===== Materials provided

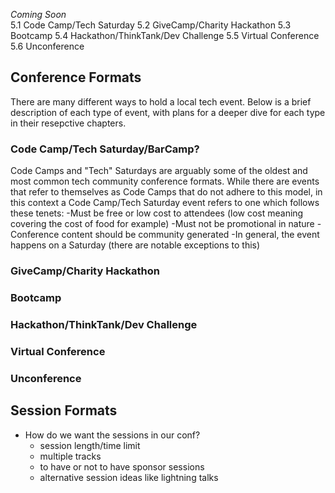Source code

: *Coming Soon<br/>*
5.1 Code Camp/Tech Saturday
5.2 GiveCamp/Charity Hackathon
5.3 Bootcamp
5.4 Hackathon/ThinkTank/Dev Challenge
5.5 Virtual Conference
5.6 Unconference

## Conference Formats
There are many different ways to hold a local tech event. Below is a brief description of each type of event, with plans for a deeper dive for each type in their resepctive chapters.

### Code Camp/Tech Saturday/BarCamp?  
Code Camps and "Tech" Saturdays are arguably some of the oldest and most common tech community conference formats. While there are events that refer to themselves as Code Camps that do not adhere to this model, in this context a Code Camp/Tech Saturday event refers to one which follows these tenets: 
-Must be free or low cost to attendees (low cost meaning covering the cost of food for example)
-Must not be promotional in nature
-Conference content should be community generated
-In general, the event happens on a Saturday (there are notable exceptions to this)

### GiveCamp/Charity Hackathon  
### Bootcamp
### Hackathon/ThinkTank/Dev Challenge  
### Virtual Conference
### Unconference

## Session Formats
- How do we want the sessions in our conf?  
    - session length/time limit  
    - multiple tracks  
    - to have or not to have sponsor sessions  
    - alternative session ideas like lightning talks
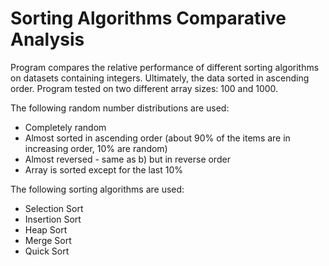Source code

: # Sorting Algorithms Comparative Analysis
Program compares the relative performance of different sorting algorithms on datasets containing  integers. Ultimately, the data sorted in ascending order. Program tested on two different array sizes: 100 and 1000.

The following random number distributions are used:
- Completely random
- Almost sorted in ascending order (about 90% of the items are in increasing order, 10% are random)
- Almost reversed -  same as b) but in reverse order
- Array is sorted except for the last 10%

The following sorting algorithms are used:
- Selection Sort
- Insertion Sort
- Heap Sort
- Merge Sort
- Quick Sort
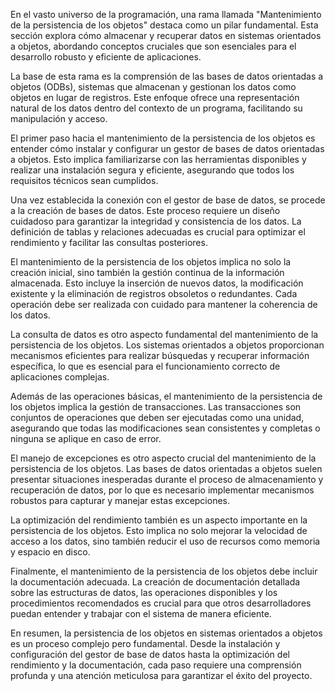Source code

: En el vasto universo de la programación, una rama llamada "Mantenimiento de la persistencia de los objetos" destaca como un pilar fundamental. Esta sección explora cómo almacenar y recuperar datos en sistemas orientados a objetos, abordando conceptos cruciales que son esenciales para el desarrollo robusto y eficiente de aplicaciones.

La base de esta rama es la comprensión de las bases de datos orientadas a objetos (ODBs), sistemas que almacenan y gestionan los datos como objetos en lugar de registros. Este enfoque ofrece una representación natural de los datos dentro del contexto de un programa, facilitando su manipulación y acceso.

El primer paso hacia el mantenimiento de la persistencia de los objetos es entender cómo instalar y configurar un gestor de bases de datos orientadas a objetos. Esto implica familiarizarse con las herramientas disponibles y realizar una instalación segura y eficiente, asegurando que todos los requisitos técnicos sean cumplidos.

Una vez establecida la conexión con el gestor de base de datos, se procede a la creación de bases de datos. Este proceso requiere un diseño cuidadoso para garantizar la integridad y consistencia de los datos. La definición de tablas y relaciones adecuadas es crucial para optimizar el rendimiento y facilitar las consultas posteriores.

El mantenimiento de la persistencia de los objetos implica no solo la creación inicial, sino también la gestión continua de la información almacenada. Esto incluye la inserción de nuevos datos, la modificación existente y la eliminación de registros obsoletos o redundantes. Cada operación debe ser realizada con cuidado para mantener la coherencia de los datos.

La consulta de datos es otro aspecto fundamental del mantenimiento de la persistencia de los objetos. Los sistemas orientados a objetos proporcionan mecanismos eficientes para realizar búsquedas y recuperar información específica, lo que es esencial para el funcionamiento correcto de aplicaciones complejas.

Además de las operaciones básicas, el mantenimiento de la persistencia de los objetos implica la gestión de transacciones. Las transacciones son conjuntos de operaciones que deben ser ejecutadas como una unidad, asegurando que todas las modificaciones sean consistentes y completas o ninguna se aplique en caso de error.

El manejo de excepciones es otro aspecto crucial del mantenimiento de la persistencia de los objetos. Las bases de datos orientadas a objetos suelen presentar situaciones inesperadas durante el proceso de almacenamiento y recuperación de datos, por lo que es necesario implementar mecanismos robustos para capturar y manejar estas excepciones.

La optimización del rendimiento también es un aspecto importante en la persistencia de los objetos. Esto implica no solo mejorar la velocidad de acceso a los datos, sino también reducir el uso de recursos como memoria y espacio en disco.

Finalmente, el mantenimiento de la persistencia de los objetos debe incluir la documentación adecuada. La creación de documentación detallada sobre las estructuras de datos, las operaciones disponibles y los procedimientos recomendados es crucial para que otros desarrolladores puedan entender y trabajar con el sistema de manera eficiente.

En resumen, la persistencia de los objetos en sistemas orientados a objetos es un proceso complejo pero fundamental. Desde la instalación y configuración del gestor de base de datos hasta la optimización del rendimiento y la documentación, cada paso requiere una comprensión profunda y una atención meticulosa para garantizar el éxito del proyecto.
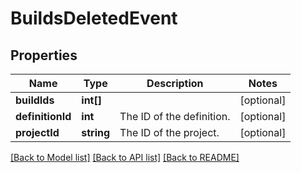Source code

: # BuildsDeletedEvent

## Properties
Name | Type | Description | Notes
------------ | ------------- | ------------- | -------------
**buildIds** | **int[]** |  | [optional] 
**definitionId** | **int** | The ID of the definition. | [optional] 
**projectId** | **string** | The ID of the project. | [optional] 

[[Back to Model list]](../README.md#documentation-for-models) [[Back to API list]](../README.md#documentation-for-api-endpoints) [[Back to README]](../README.md)


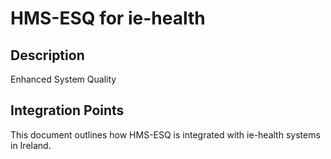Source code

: # HMS-ESQ for ie-health

## Description

Enhanced System Quality

## Integration Points

This document outlines how HMS-ESQ is integrated with ie-health systems in Ireland.
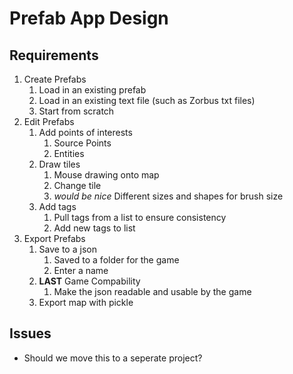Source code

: # Prefab App Design
## Requirements
1. Create Prefabs
    1. Load in an existing prefab
    2. Load in an existing text file (such as Zorbus txt files)
    3. Start from scratch
2. Edit Prefabs
    1. Add points of interests
        1. Source Points
        2. Entities
    2. Draw tiles
        1. Mouse drawing onto map
        2. Change tile
        3. *would be nice* Different sizes and shapes for brush size
    3. Add tags
        1. Pull tags from a list to ensure consistency
        2. Add new tags to list
3. Export Prefabs
    1. Save to a json
        1. Saved to a folder for the game
        2. Enter a name
    2. **LAST** Game Compability
        1. Make the json readable and usable by the game
    3. Export map with pickle

## Issues
* Should we move this to a seperate project?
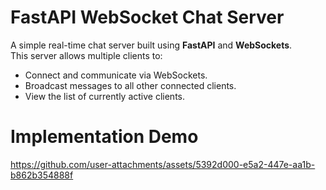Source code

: # FastAPI WebSocket Chat Server

A simple real-time chat server built using **FastAPI** and **WebSockets**.  
This server allows multiple clients to:

- Connect and communicate via WebSockets.
- Broadcast messages to all other connected clients.
- View the list of currently active clients.

# Implementation Demo
https://github.com/user-attachments/assets/5392d000-e5a2-447e-aa1b-b862b354888f


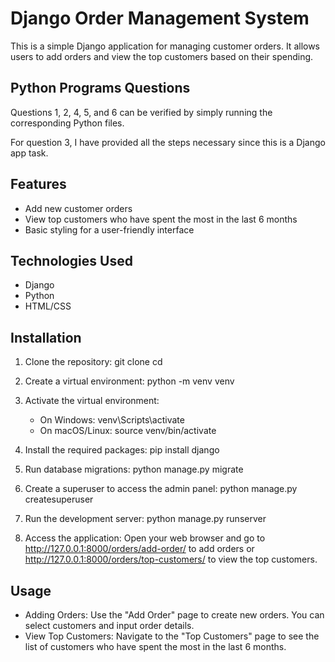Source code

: # Django Order Management System

This is a simple Django application for managing customer orders. It allows users to add orders and view the top customers based on their spending.

## Python Programs Questions

Questions 1, 2, 4, 5, and 6 can be verified by simply running the corresponding Python files.

For question 3, I have provided all the steps necessary since this is a Django app task.

## Features

- Add new customer orders
- View top customers who have spent the most in the last 6 months
- Basic styling for a user-friendly interface

## Technologies Used

- Django
- Python
- HTML/CSS

## Installation

1. Clone the repository:
   git clone <repository-url>
   cd <repository-directory>

2. Create a virtual environment:
   python -m venv venv

3. Activate the virtual environment:
   - On Windows: venv\Scripts\activate
   - On macOS/Linux: source venv/bin/activate

4. Install the required packages:
   pip install django

5. Run database migrations:
   python manage.py migrate

6. Create a superuser to access the admin panel:
   python manage.py createsuperuser

7. Run the development server:
   python manage.py runserver

8. Access the application:
   Open your web browser and go to http://127.0.0.1:8000/orders/add-order/ to add orders or http://127.0.0.1:8000/orders/top-customers/ to view the top customers.

## Usage

- Adding Orders: Use the "Add Order" page to create new orders. You can select customers and input order details.
- View Top Customers: Navigate to the "Top Customers" page to see the list of customers who have spent the most in the last 6 months.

==========

Your assignment: Work through the records line by line, and once you reach the final line, report only how many held "WebSockets".

Response for this exercise: 2